Monday, November 26, 2007

Get to know me!

I love recognition.

I don’t mean receiving accolades for doing something good. In this case, I refer to simply being unexpectedly recognized in public. Every so often, in my job, I’ll come across someone whose face I recall seeing around church, but can’t quite put a name to. Of course, with my luck, they know my name, so I’m left trying to remember theirs while using nicknames like “brother,” “sport,” “champ,” and other such nonsense that just makes me sound like a dork.

Regardless, it makes me feel good to be recognized in such a capacity. In a way, it gives validation to my existence. On those invisible days, when it seems like no one notices I’m around, a simple, unexpected hello can be all it takes to lift my spirits and feel visible again.

But there’s a problem.

I think I’m starting to settle for being recognized instead of being known.

Yes, there’s a difference. I’m realizing that I tend to keep people at arm’s length. I try not to get too close, or to let others get too close to me. It’s safer that way. Sort of a “stay back and no one gets hurt” mentality.

My desires in this area are changing, though. I’m finding that I want to be known. I mean really known. More than just the superficial things like my favorite movie or favorite ice cream flavor (Mr. Holland’s Opus and rocky road, respectively). I want to be known so deeply and intimately that words aren’t necessary. There are few who know me that well. Maybe one or two people in Oklahoma, and perhaps my parents. That’s about it.

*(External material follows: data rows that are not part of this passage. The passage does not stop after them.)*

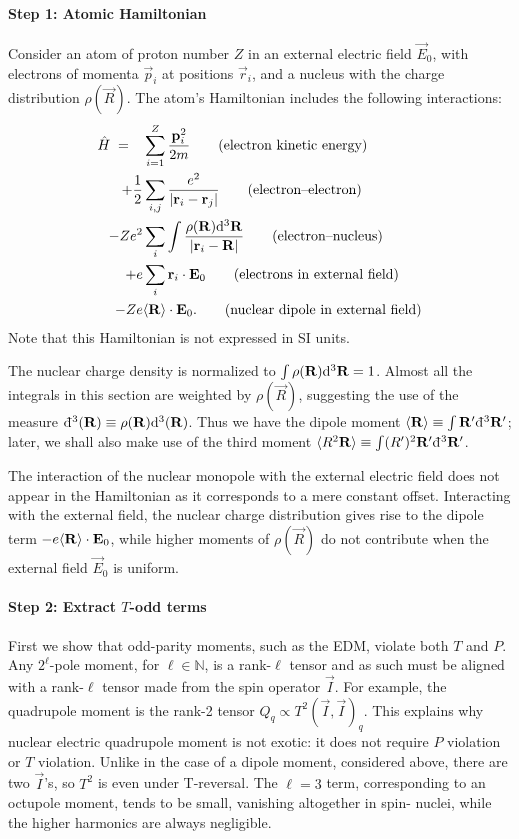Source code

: \paragraph{Step 1: Atomic Hamiltonian}

Consider an atom of proton number $Z$ in an external electric field $\vec E_0$,
with electrons of momenta $\vec p_i$ at positions $\vec r_i$, and a nucleus with
the charge distribution $\rho(\vec R)$. The atom's Hamiltonian includes the
following interactions:
%
\begin{align*}
    \hat H\;=\quad
    &\sum_{i=1}^Z\frac{\vec p_i^2}{2m}
        \tag{electron kinetic energy}\\
    +\frac{1}{2}&\sum\limits_{i,j}\frac{e^2}{|\vec r_i-\vec r_j|}
        \tag{electron--electron}\\
    -Ze^2&\sum_i\int\frac{\rho(\vec R)\d^3\vec R}{|\vec r_i-\vec R|}
        \tag{electron--nucleus}\\
    +e&\sum_i\vec r_i\cdot\vec E_0
        \tag{electrons in external field}\\
    -Ze&\ex{\vec R}\cdot\vec E_0.
        \tag{nuclear dipole in external field}
\end{align*}
%
Note that this Hamiltonian is not expressed in SI units.

The nuclear charge density is normalized to $\int\rho(\vec R)\d^3\vec R=1$.
Almost all the integrals in this section are weighted by $\rho(\vec R)$,
suggesting the use of the measure $\dd^3(\vec R)\equiv\rho(\vec R)\d^3(\vec R)$.
Thus we have the dipole moment $\ex{\vec R}\equiv\int\vec R'\dd^3\vec R'$;
later, we shall also make use of the third moment $\ex{R^2\vec R}\equiv\int
(R')^2\vec R'\dd^3\vec R'$.

The interaction of the nuclear monopole with the external electric field does
not appear in the Hamiltonian as it corresponds to a mere constant offset.
Interacting with the external field, the nuclear charge distribution gives rise
to the dipole term $-e\ex{\vec R}\cdot\vec E_0$, while higher moments of
$\rho(\vec R)$ do not contribute when the external field $\vec E_0$ is uniform.

\paragraph{Step 2: Extract $T$-odd terms}

First we show that odd-parity moments, such as the \gls{EDM}, violate both $T$
and $P$. Any $2^\ell$-pole moment, for $\ell\in\mathbb{N}$, is a rank-$\ell$
tensor and as such must be aligned with a rank-$\ell$ tensor made from the spin
operator $\vec I$. For example, the quadrupole moment is the rank-2 tensor
$Q_q\propto T^2(\vec I,\vec I)_q$. This explains why nuclear electric quadrupole
moment is not exotic: it does not require $P$ violation or $T$ violation. Unlike
in the case of a dipole moment, considered above, there are two $\vec I$'s, so
$T^2$ is even under T-reversal. The $\ell=3$ term, corresponding to an octupole
moment, tends to be small, vanishing altogether in spin- nuclei,
while the higher harmonics are always negligible. \cite{flambaum2002nuclear}

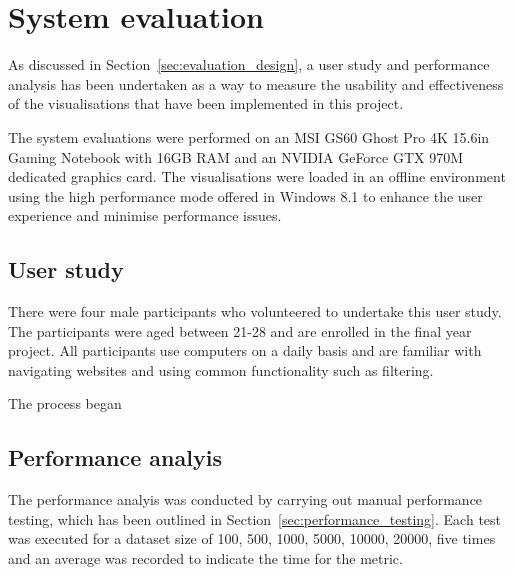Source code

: \section{System evaluation} {
\label{sec:system_evaluation}



	As discussed in Section~\ref{sec:evaluation_design}, a user study and performance analysis has been undertaken as a way to measure the usability and effectiveness of the visualisations that have been implemented in this project.

	The system evaluations were performed on an MSI GS60 Ghost Pro 4K 15.6in Gaming Notebook with 16GB RAM and an NVIDIA GeForce GTX 970M dedicated graphics card. The visualisations were loaded in an offline environment using the high performance mode offered in Windows 8.1 to enhance the user experience and minimise performance issues.

	\subsection{User study} {
	\label{user_study}


		There were four male participants who volunteered to undertake this user study. The participants were aged between 21-28 and are enrolled in the final year project. All participants use computers on a daily basis and are familiar with navigating websites and using common functionality such as filtering.

		The process began 

	}

	\subsection{Performance analyis} {
	\label{sec:performance_analysis}

		The performance analyis was conducted by carrying out manual performance testing, which has been outlined in Section~\ref{sec:performance_testing}. Each test was executed for a dataset size of 100, 500, 1000, 5000, 10000, 20000, five times and an average was recorded to indicate the time for the metric.

	}


}
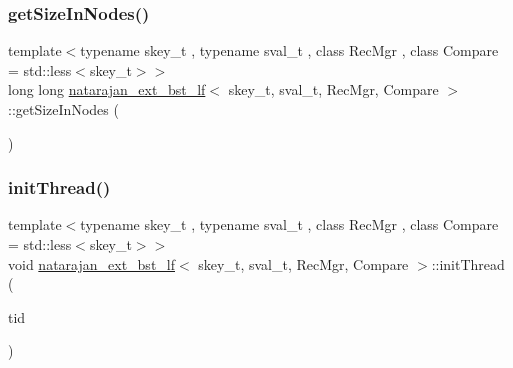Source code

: \mbox{\label{classnatarajan__ext__bst__lf_aaf5630b2b2852d681914c9ac47b622fd}} 
\subsubsection{\texorpdfstring{get\+Size\+In\+Nodes()}{getSizeInNodes()}\hspace{0.1cm}{\footnotesize\ttfamily [4/4]}}
{\footnotesize\ttfamily template$<$typename skey\+\_\+t , typename sval\+\_\+t , class Rec\+Mgr , class Compare  = std\+::less$<$skey\+\_\+t$>$$>$ \\
long long \hyperlink{classnatarajan__ext__bst__lf}{natarajan\+\_\+ext\+\_\+bst\+\_\+lf}$<$ skey\+\_\+t, sval\+\_\+t, Rec\+Mgr, Compare $>$\+::get\+Size\+In\+Nodes (\begin{DoxyParamCaption}{ }\end{DoxyParamCaption})\hspace{0.3cm}{\ttfamily [inline]}}

\mbox{\label{classnatarajan__ext__bst__lf_a6e3a0c6117221f806dde9c903c90c9b6}} 
\subsubsection{\texorpdfstring{init\+Thread()}{initThread()}\hspace{0.1cm}{\footnotesize\ttfamily [1/2]}}
{\footnotesize\ttfamily template$<$typename skey\+\_\+t , typename sval\+\_\+t , class Rec\+Mgr , class Compare  = std\+::less$<$skey\+\_\+t$>$$>$ \\
void \hyperlink{classnatarajan__ext__bst__lf}{natarajan\+\_\+ext\+\_\+bst\+\_\+lf}$<$ skey\+\_\+t, sval\+\_\+t, Rec\+Mgr, Compare $>$\+::init\+Thread (\begin{DoxyParamCaption}\item[{const int}]{tid }\end{DoxyParamCaption})\hspace{0.3cm}{\ttfamily [inline]}}


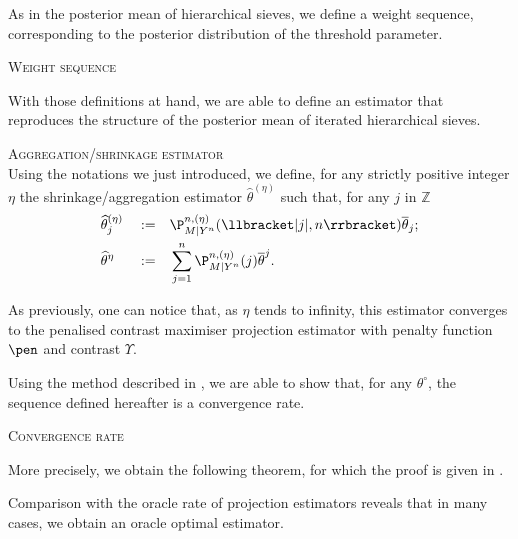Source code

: As in the posterior mean of hierarchical sieves, we define a weight sequence, corresponding to the posterior distribution of the threshold parameter.

\begin{de}{\textsc{Weight sequence} \\}\label{DE_FREQ_CIRCDECONV_KNOWN_BETA_WEIGHT}
\end{de}

With those definitions at hand, we are able to define an estimator that reproduces the structure of the posterior mean of iterated hierarchical sieves.

\begin{de}{\textsc{Aggregation/shrinkage estimator} \\}\label{DE_FREQ_CIRCDECONV_KNOWN_BETA_AGGREGEST}
Using the notations we just introduced, we define, for any strictly positive integer $\eta$ the shrinkage/aggregation estimator $\widehat{\theta}^{(\eta)}$ such that, for any $j$ in $\mathds{Z}$
\begin{alignat*}{3}
& \widehat{\theta}^{(\eta)}_{j} && := && \P_{M \vert Y^{n}}^{n, (\eta)}(\llbracket \vert j \vert, n \rrbracket) \overline{\theta}_{j};\\
& \widehat{\theta}^{\eta} && := && \sum\limits_{j = 1}^{n} \P_{M \vert Y^{n}}^{n, (\eta)}(j) \overline{\theta}^{j}.
\end{alignat*}
\end{de}

As previously, one can notice that, as $\eta$ tends to infinity, this estimator converges to the penalised contrast maximiser projection estimator with penalty function $\pen$ and contrast $\Upsilon$.

\medskip

Using the method described in , we are able to show that, for any $\theta^{\circ}$, the sequence defined hereafter is a convergence rate.

\begin{de}{\textsc{Convergence rate} \\}\label{DE_FREQ_CIRCDECONV_KNOWN_BETA_CONVRATE}
\end{de}

More precisely, we obtain the following theorem, for which the proof is given in .

\begin{thm}\label{THM_FREQ_CIRCDECONV_KNOWN_BETA_ORACLE_NP}
\end{thm}

Comparison with the oracle rate of projection estimators reveals that in many cases, we obtain an oracle optimal estimator.

\begin{il}\label{IL_FREQ_CIRCDECONV_KNOWN_BETA_RATE}
\end{il}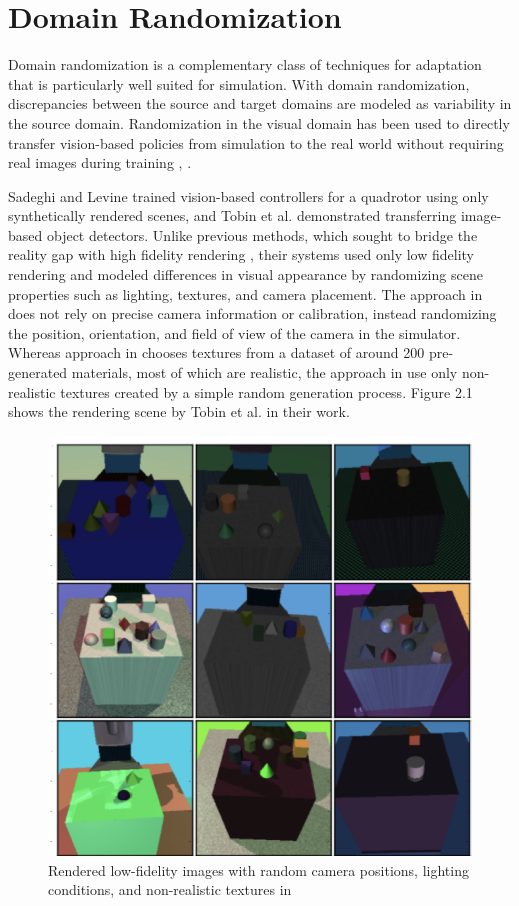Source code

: \section{Domain Randomization}
Domain randomization is a complementary class of techniques for adaptation that is particularly well suited for simulation. With domain randomization, discrepancies between the source and target domains are modeled as variability in the source domain. Randomization in the visual domain has been used to directly transfer vision-based policies from simulation to the real world without requiring real images during training \cite{sadeghi2016cad2rl}, \cite{tobin2017domain}. 

Sadeghi and Levine \cite{sadeghi2016cad2rl} trained vision-based controllers for a quadrotor using only synthetically rendered scenes, and Tobin et al. \cite{tobin2017domain} demonstrated transferring image-based object detectors. Unlike previous methods, which sought to bridge the reality gap with high fidelity rendering \cite{james20163d}, their systems used only low fidelity rendering and modeled differences in visual appearance by randomizing scene properties such as lighting, textures, and camera placement. The approach in \cite{tobin2017domain} does not rely on precise camera information or calibration, instead randomizing the position, orientation, and field of view of the camera in the simulator. Whereas approach in \cite{sadeghi2016cad2rl} chooses textures from a dataset of around 200 pre-generated materials, most of which are realistic, the approach in \cite{tobin2017domain} use only non-realistic textures created by a simple random generation process. Figure 2.1 shows the rendering scene by Tobin et al. \cite{tobin2017domain} in their work.
\begin{figure}[h]
	\centering
	\includegraphics{Figures/Section2_Tobin}
	\caption{Rendered low-fidelity images with random camera positions, lighting conditions, and non-realistic textures in \cite{tobin2017domain} }
	\label{fig: tobin work}
\end{figure}

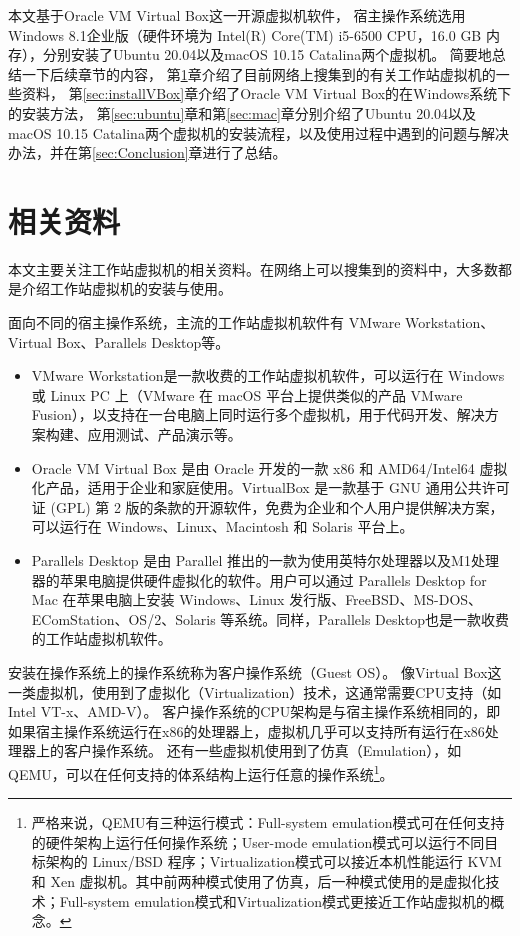 \documentclass[final]{cvpr}
\begin{document}
本文基于Oracle VM Virtual Box\cite{Web/VirtualBox}这一开源虚拟机软件，
宿主操作系统选用Windows 8.1企业版（硬件环境为 Intel(R) Core(TM) i5-6500 CPU，16.0 GB 内存），分别安装了Ubuntu 20.04以及macOS 10.15 Catalina两个虚拟机。
简要地总结一下后续章节的内容，
第\ref{sec:RelatedWorks}章介绍了目前网络上搜集到的有关工作站虚拟机的一些资料，
第\ref{sec:installVBox}章介绍了Oracle VM Virtual Box\cite{Web/VirtualBox}的在Windows系统下的安装方法，
第\ref{sec:ubuntu}章和第\ref{sec:mac}章分别介绍了Ubuntu 20.04以及macOS 10.15 Catalina两个虚拟机的安装流程，以及使用过程中遇到的问题与解决办法，并在第\ref{sec:Conclusion}章进行了总结。

\section{相关资料}
\label{sec:RelatedWorks}

本文主要关注工作站虚拟机的相关资料。在网络上可以搜集到的资料中，大多数都是介绍工作站虚拟机的安装与使用。

面向不同的宿主操作系统，主流的工作站虚拟机软件有
VMware Workstation、Virtual Box、Parallels Desktop等。

\begin{itemize}
\item VMware Workstation是一款收费的工作站虚拟机软件，可以运行在 Windows 或 Linux PC 上（VMware 在 macOS 平台上提供类似的产品 VMware  Fusion），以支持在一台电脑上同时运行多个虚拟机，用于代码开发、解决方案构建、应用测试、产品演示等\cite{Web/VMwareWorkstation}。
\item Oracle VM Virtual Box 是由 Oracle 开发的一款 x86 和 AMD64/Intel64 虚拟化产品，适用于企业和家庭使用。VirtualBox 是一款基于 GNU 通用公共许可证 (GPL) 第 2 版的条款的开源软件，免费为企业和个人用户提供解决方案\cite{Web/VirtualBox}，可以运行在 Windows、Linux、Macintosh 和 Solaris 平台上。
\item Parallels Desktop\cite{Web/ParallelsDesktop} 是由 Parallel 推出的一款为使用英特尔处理器以及M1处理器的苹果电脑提供硬件虚拟化的软件。用户可以通过 Parallels Desktop for Mac 在苹果电脑上安装 Windows、Linux 发行版、FreeBSD、MS-DOS、EComStation、OS/2、Solaris 等系统。同样，Parallels Desktop也是一款收费的工作站虚拟机软件。
\end{itemize}

安装在操作系统上的操作系统称为客户操作系统（Guest OS）。
像Virtual Box这一类虚拟机，使用到了虚拟化（Virtualization）技术，这通常需要CPU支持（如Intel VT-x、AMD-V）。
客户操作系统的CPU架构是与宿主操作系统相同的，即如果宿主操作系统运行在x86的处理器上，虚拟机几乎可以支持所有运行在x86处理器上的客户操作系统。
还有一些虚拟机使用到了仿真（Emulation），如QEMU\cite{Web/QEMU}，可以在任何支持的体系结构上运行任意的操作系统\footnote{严格来说，QEMU有三种运行模式：Full-system emulation模式可在任何支持的硬件架构上运行任何操作系统；User-mode emulation模式可以运行不同目标架构的 Linux/BSD 程序；Virtualization模式可以接近本机性能运行 KVM 和 Xen 虚拟机\cite{Web/QEMU}。其中前两种模式使用了仿真，后一种模式使用的是虚拟化技术；Full-system emulation模式和Virtualization模式更接近工作站虚拟机的概念。}。
\end{document}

The thing is, having never made myself that accessible to people, I don’t really know where to start. I’ve made a few strides here and there with some folks at church, but I still feel like there are greater depths to be explored here. I just haven’t figured out how to reach them yet. It has helped to discover that Someone knows me better than I even know myself.

Psalm 139 starts out, “O Lord, you have examined my heart and know everything about me.” (vs. 1) Not intimidating at all is it? God has looked at my heart. He knows my innermost thoughts and feelings. How? He “made all the delicate, inner parts of my body and knit me together in my mother’s womb.” (vs. 13) You’d think, having made something, pretty much from scratch, the Creator would know what makes it tick.

Now here’s the mind-blowing part. Even after examining my heart and knowing every little thought that flits through my flawed human brain, He still loves me. “How precious are your thoughts about me, O God. They cannot be numbered. I can’t even count them; they outnumber the grains of sand! And when I wake up, you are still with me!” (vs. 17-18) Even knowing all the foolish, impure, and downright bad thoughts that enter and exit my mind on a daily basis, after seeing the sin and foolishness that I’m capable of, He sticks with me and loves me madly, passionately. My new favorite verse, Zephaniah 3:17, says “For the Lord your God is living among you. He is a mighty savior. He will take delight in you with gladness. With his love, he will calm all your fears. He will rejoice over you with joyful songs.” God sings over me! And He sings over you! God, with His infinite, intimate knowledge of me, good and bad, sings about me.

I suppose this means that, if God can know me this well and still like me, then it’ll be all right to risk letting my fellow human beings, my brothers and sisters in Christ, know me a little better, and they’ll still like me, or at the very least accept me as I am.

So, my goal over the next few weeks (months, years, etc.) is to simply be me. Not a self-styled, idealized version of me, but just me. Flaws and all. No sense in denying the flaws are there. That’s obvious. Better to embrace the work that God can do in and around those flaws and realize the potential of growth by letting God deal with them, whether it be within my own heart or through others. It all begins by being real and allowing myself to be known.